Other components include monovalent carboxylic acids and monovalent alcohols.
Examples of monovalent carboxylic acids include aromatic carboxylic acids having 30 or less carbon atoms such as benzoic acid and p-methylbenzoic acid; aliphatic carboxylic acids having 30 or less carbon atoms such as stearic acid and behenic acid; cinnamic acid and oleic acid. Examples include unsaturated carboxylic acids having one or more double bonds in the molecule, such as acid, linoleic acid, and linolenic acid.
Examples of monovalent alcohols include monovalent aromatic alcohols having 30 or less carbon atoms such as benzyl alcohol; monovalent aliphatic alcohols having 30 or less carbon atoms such as oleyl alcohol, lauryl alcohol, cetyl alcohol, stearyl alcohol, and behenyl alcohol. Examples include.

<Content>
The content of polyhydric alcohol in the mixture (M) is preferably 40 to 150 parts by mole, more preferably 50 to 140 parts by mole, per 100 parts by mole of the acid component.
That is, the content of the structural unit derived from polyhydric alcohol in the polyester resin is preferably 40 to 150 parts by mole, more preferably 50 to 140 parts by mole, per 100 parts by mole of the structural unit derived from the acid component.
When the content of polyhydric alcohol and the content of structural units derived from polyhydric alcohol are at least the above lower limit, control of polymerization behavior becomes easy. In addition, the solvent-insoluble components of the polyester resin can be reduced. If the content of polyhydric alcohol and the content of structural units derived from polyhydric alcohol are below the above upper limit values, TVOC in the polyester resin can be further reduced.
Here, the term "acid component" refers to all acid components contained in the mixture (M). The acid component includes an acid component derived from PET (e.g., terephthalic acid, dimethyl terephthalate, etc.), an acid component derived from BHET (e.g., an acid component derived from PET used for depolymerization of terephthalic acid, dimethyl terephthalate, etc.), and a polycarboxylic acid component. It contains an acid component and a monovalent carboxylic acid.

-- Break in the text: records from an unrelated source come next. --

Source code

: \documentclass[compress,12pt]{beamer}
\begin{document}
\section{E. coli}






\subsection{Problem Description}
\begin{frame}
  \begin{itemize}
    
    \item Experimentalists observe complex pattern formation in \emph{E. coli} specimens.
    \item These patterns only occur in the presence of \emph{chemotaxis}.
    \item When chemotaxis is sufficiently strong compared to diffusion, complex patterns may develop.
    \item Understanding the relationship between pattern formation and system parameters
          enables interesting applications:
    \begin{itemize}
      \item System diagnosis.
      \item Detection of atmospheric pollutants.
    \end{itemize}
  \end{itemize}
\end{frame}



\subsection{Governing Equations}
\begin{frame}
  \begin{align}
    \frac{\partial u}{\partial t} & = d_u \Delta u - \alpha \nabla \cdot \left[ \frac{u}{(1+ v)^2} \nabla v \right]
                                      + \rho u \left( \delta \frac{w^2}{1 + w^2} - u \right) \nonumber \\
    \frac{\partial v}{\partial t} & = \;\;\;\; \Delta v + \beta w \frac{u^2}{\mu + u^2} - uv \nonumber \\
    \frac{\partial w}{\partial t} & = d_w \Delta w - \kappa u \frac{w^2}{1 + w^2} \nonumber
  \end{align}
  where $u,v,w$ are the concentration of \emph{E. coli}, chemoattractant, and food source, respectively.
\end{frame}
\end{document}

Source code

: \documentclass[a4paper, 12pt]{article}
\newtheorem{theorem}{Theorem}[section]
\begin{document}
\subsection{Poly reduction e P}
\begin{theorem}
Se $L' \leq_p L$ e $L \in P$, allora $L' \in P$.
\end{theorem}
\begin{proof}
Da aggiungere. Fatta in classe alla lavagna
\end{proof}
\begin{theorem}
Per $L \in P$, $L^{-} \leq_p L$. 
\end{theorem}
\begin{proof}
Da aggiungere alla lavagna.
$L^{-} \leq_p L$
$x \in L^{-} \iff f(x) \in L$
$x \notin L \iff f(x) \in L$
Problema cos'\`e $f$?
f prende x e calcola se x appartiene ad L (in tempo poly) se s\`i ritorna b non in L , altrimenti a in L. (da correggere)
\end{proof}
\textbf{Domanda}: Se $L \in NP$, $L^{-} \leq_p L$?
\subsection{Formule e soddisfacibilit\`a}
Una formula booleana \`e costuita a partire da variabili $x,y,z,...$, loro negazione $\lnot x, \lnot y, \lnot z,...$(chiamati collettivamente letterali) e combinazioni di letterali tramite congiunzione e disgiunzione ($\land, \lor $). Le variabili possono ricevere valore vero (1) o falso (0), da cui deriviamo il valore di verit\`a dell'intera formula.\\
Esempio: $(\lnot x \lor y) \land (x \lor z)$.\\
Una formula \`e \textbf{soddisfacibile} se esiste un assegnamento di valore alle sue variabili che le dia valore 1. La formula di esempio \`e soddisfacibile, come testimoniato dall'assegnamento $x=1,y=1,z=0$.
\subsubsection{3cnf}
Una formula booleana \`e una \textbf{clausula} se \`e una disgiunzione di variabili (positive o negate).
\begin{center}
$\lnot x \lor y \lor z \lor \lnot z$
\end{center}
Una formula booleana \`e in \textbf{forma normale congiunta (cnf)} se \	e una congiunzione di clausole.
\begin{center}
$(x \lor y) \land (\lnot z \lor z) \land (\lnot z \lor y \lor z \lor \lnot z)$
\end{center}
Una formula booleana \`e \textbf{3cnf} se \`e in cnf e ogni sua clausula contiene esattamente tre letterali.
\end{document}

The ratio of the PET-derived acid component to the total 100 mol% of the acid components is preferably 10 to 80 mol%, more preferably 15 to 75 mol%. If the proportion of the acid component derived from PET is at least the above lower limit, TVOC in the polyester resin can be further reduced. If the proportion of the acid component derived from PET is below the above upper limit, the crystallinity of the polyester resin will be suppressed and the solvent solubility will be improved.

The ratio of the acid component derived from BHET to the total 100 mol% of the acid components is preferably 10 to 80 mol%, more preferably 15 to 75 mol%. If the ratio of the acid component derived from BHET is at least the above lower limit, TVOC in the polyester resin can be further reduced. If the proportion of the acid component derived from BHET is below the above upper limit, the crystallinity of the polyester resin will be suppressed and the solvent solubility will be improved.

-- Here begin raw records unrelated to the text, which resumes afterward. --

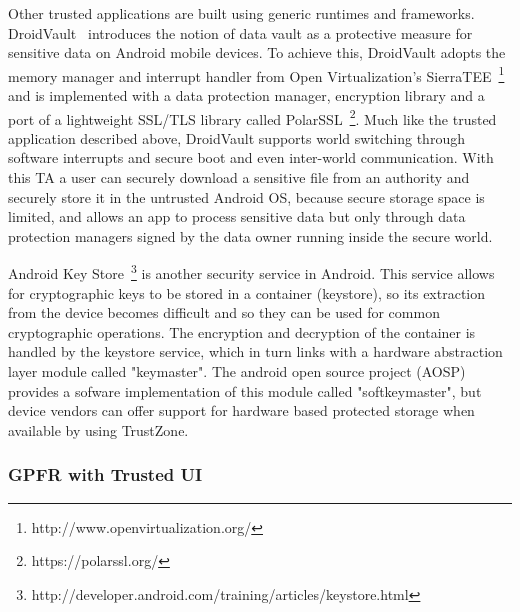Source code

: Other trusted applications are built using generic runtimes and frameworks. DroidVault~\cite{li2014droidvault} introduces the notion of data vault as a protective measure for sensitive data on Android mobile devices. %
To achieve this, DroidVault adopts the memory manager and interrupt handler from Open Virtualization's SierraTEE~\footnote{http://www.openvirtualization.org/} and is implemented with a data protection manager, encryption library and a port of a lightweight SSL/TLS library called PolarSSL~\footnote{https://polarssl.org/}. Much like the trusted application described above, DroidVault supports world switching through software interrupts and secure boot and even inter-world communication. With this TA a user can securely download a sensitive file from an authority and securely store it in the untrusted Android OS, because secure storage space is limited, and allows an app to process sensitive data but only through data protection managers signed by the data owner running inside the secure world. %

Android Key Store~\footnote{http://developer.android.com/training/articles/keystore.html} is another security service in Android. This service allows for cryptographic keys to be stored in a container (keystore), so its extraction from the device becomes difficult and so they can be used for common cryptographic operations. The encryption and decryption of the container is handled by the keystore service, which in turn links with a hardware abstraction layer module called "keymaster". The android open source project (AOSP) provides a sofware implementation of this module called "softkeymaster", but device vendors can offer support for hardware based protected storage when available by using TrustZone.


\subsubsection{GPFR with Trusted UI}

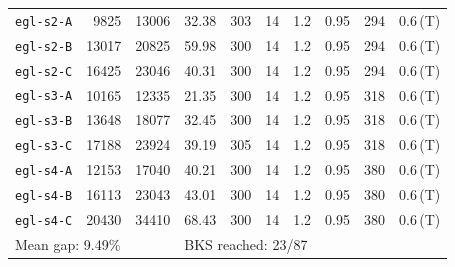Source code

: \begin{longtable}{lrrrrrrrrl}
\texttt{egl-s2-A} & 9825 & 13006 & 32.38 & 303 & 14 & 1.2 & 0.95 & 294 & 0.6\,(T) \\
\texttt{egl-s2-B} & 13017 & 20825 & 59.98 & 300 & 14 & 1.2 & 0.95 & 294 & 0.6\,(T) \\
\texttt{egl-s2-C} & 16425 & 23046 & 40.31 & 300 & 14 & 1.2 & 0.95 & 294 & 0.6\,(T) \\
\texttt{egl-s3-A} & 10165 & 12335 & 21.35 & 300 & 14 & 1.2 & 0.95 & 318 & 0.6\,(T) \\
\texttt{egl-s3-B} & 13648 & 18077 & 32.45 & 300 & 14 & 1.2 & 0.95 & 318 & 0.6\,(T) \\
\texttt{egl-s3-C} & 17188 & 23924 & 39.19 & 305 & 14 & 1.2 & 0.95 & 318 & 0.6\,(T) \\
\texttt{egl-s4-A} & 12153 & 17040 & 40.21 & 300 & 14 & 1.2 & 0.95 & 380 & 0.6\,(T) \\
\texttt{egl-s4-B} & 16113 & 23043 & 43.01 & 300 & 14 & 1.2 & 0.95 & 380 & 0.6\,(T) \\
\texttt{egl-s4-C} & 20430 & 34410 & 68.43 & 300 & 14 & 1.2 & 0.95 & 380 & 0.6\,(T) \\
\midrule
\multicolumn{3}{l}{Mean gap: 9.49\%} & \multicolumn{7}{l}{BKS reached: 23/87} \\
\end{longtable}
\endgroup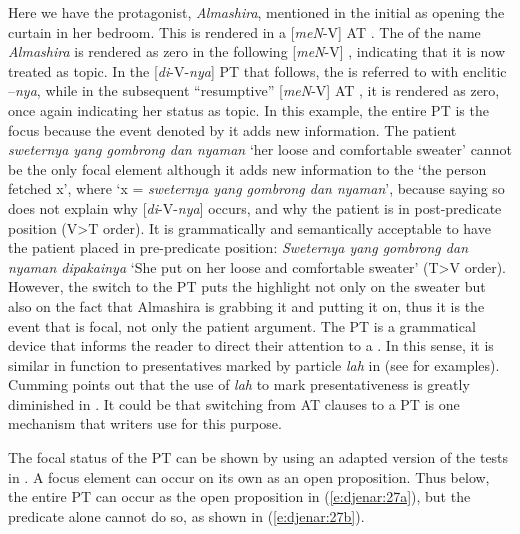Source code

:\documentclass[output=paper
,modfonts
,nonflat]{langsci/langscibook}
\begin{document}
\noindent
Here we have the protagonist, \textit{Almashira}, mentioned in the initial  as opening the curtain in her bedroom. This  is rendered in a [\textit{meN}-V] AT . The  of the name \textit{Almashira} is rendered as zero in the following [\textit{meN}-V] , indicating that it is now treated as topic. In the [\textit{di}-V-\textit{nya}] PT  that follows, the  is referred to with enclitic –\textit{nya}, while in the subsequent “resumptive” [\textit{meN}-V] AT , it is rendered as zero, once again indicating her status as topic. In this example, the entire PT  is the focus because the event denoted by it adds new information. The patient \textit{sweternya yang gombrong dan nyaman} ‘her loose and comfortable sweater’ cannot be the only focal element although it adds new information to the  ‘the person fetched x’, where ‘x =  \textit{sweternya yang gombrong dan nyaman}’, because saying so does not explain why [\textit{di}-V-\textit{nya}] occurs, and why the patient is in post-predicate position (V>T order). It is grammatically and semantically acceptable to have the patient placed in pre-predicate position: \textit{Sweternya yang gombrong dan nyaman dipakainya} ‘She put on her loose and comfortable sweater’ (T>V order). However, the switch to the PT  puts the highlight not only on the sweater but also on the fact that Almashira is grabbing it and putting it on, thus it is the event that is focal, not only the patient argument. The PT  is a grammatical device that informs the reader to direct their attention to a . In this sense, it is similar in function to presentatives marked by particle \textit{lah} in  (see \citealt[90]{Cumming1991} for examples). Cumming points out that the use of \textit{lah} to mark presentativeness is greatly diminished in . It could be that switching from AT clauses to a PT  is one mechanism that  writers use for this purpose.

The focal status of the PT  can be shown by using an adapted version of the tests in \citet[223]{Lambrecht1994}. A focus element can occur on its own as an open proposition. Thus below, the entire PT  can occur as the open proposition in (\ref{e:djenar:27a}), but the predicate alone cannot do so, as shown in (\ref{e:djenar:27b}).
\end{document}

The proportion of the polyhydric carboxylic acid is preferably 20 to 90 mol%, more preferably 25 to 85 mol%, with respect to the total 100 mol% of the acid components. If the proportion of the polyhydric carboxylic acid is equal to or higher than the above lower limit, the crystallinity of the polyester resin will be suppressed and the solvent solubility will be improved. If the proportion of polyhydric carboxylic acid is below the above upper limit, TVOC in the polyester resin can be further reduced.

<Physical properties>
The softening temperature (T4) of the polyester resin is 110°C or higher, preferably 115°C or higher, and more preferably 120°C or higher. Further, the softening temperature of the polyester resin is preferably 170°C or lower, more preferably 165°C or lower, and even more preferably 160°C or lower. The upper and lower limits of the softening temperature of the polyester resin can be arbitrarily combined. For example, the softening temperature of the polyester resin is preferably 110 to 170°C, more preferably 115 to 165°C, even more preferably 120 to 160°C. If the softening temperature of the polyester resin is equal to or higher than the above lower limit, a coating film with excellent adhesion to a substrate can be formed when used as a paint. In addition, the polyester resin can maintain its solid state well and has excellent handling properties. If the softening temperature of the polyester resin is below the above upper limit, the polyester resin will easily melt.

The softening temperature of polyester resin is determined as follows. That is, measurement was performed using a flow tester with a nozzle of 1 mmφ x 10 mm under a constant temperature increase of 294 N (30 Kgf) and a temperature increase rate of 3°C/min, and 1/2 amount of 1.0 g of polyester resin flowed out. The temperature at that time is measured, and this is taken as the softening temperature of the polyester resin.

The hydroxyl value (OHV) of the polyester resin is 1 mgKOH/g or more, preferably 2 mgKOH/g or more, and more preferably 3 mgKOH/g or more. Moreover, the hydroxyl value of the polyester resin is preferably 70 mgKOH/g or less, more preferably 50 mgKOH/g or less, and even more preferably 30 mgKOH/g or less. The upper limit and lower limit of the hydroxyl value of the polyester resin can be arbitrarily combined. For example, the hydroxyl value of the polyester resin is preferably 1 to 70 mgKOH/g, more preferably 2 to 50 mgKOH/g, even more preferably 3 to 30 mgKOH/g. If the hydroxyl value of the polyester resin is greater than or equal to the above lower limit, the productivity of the polyester resin will improve. If the hydroxyl value of the polyester resin is below the above-mentioned upper limit, the moisture resistance of the polyester resin will be improved and it will be less susceptible to the influence of the usage environment.

The hydroxyl value of a polyester resin is the amount of potassium hydroxide corresponding to the number of hydroxyl groups per gram of sample expressed in milligrams, and is expressed in mgKOH/g.
The hydroxyl value of polyester resin is determined by dissolving the polyester resin in tetrahydrofuran, reacting it with acetic anhydride in the presence of dimethylaminopyridine to acetylate the hydroxyl group, hydrolyzing excess acetic anhydride to acetic acid, and then converting it to phenolphthalein. This is the value calculated from the amount of acetic anhydride consumed by titration using a 0.5N KOH solution as an indicator.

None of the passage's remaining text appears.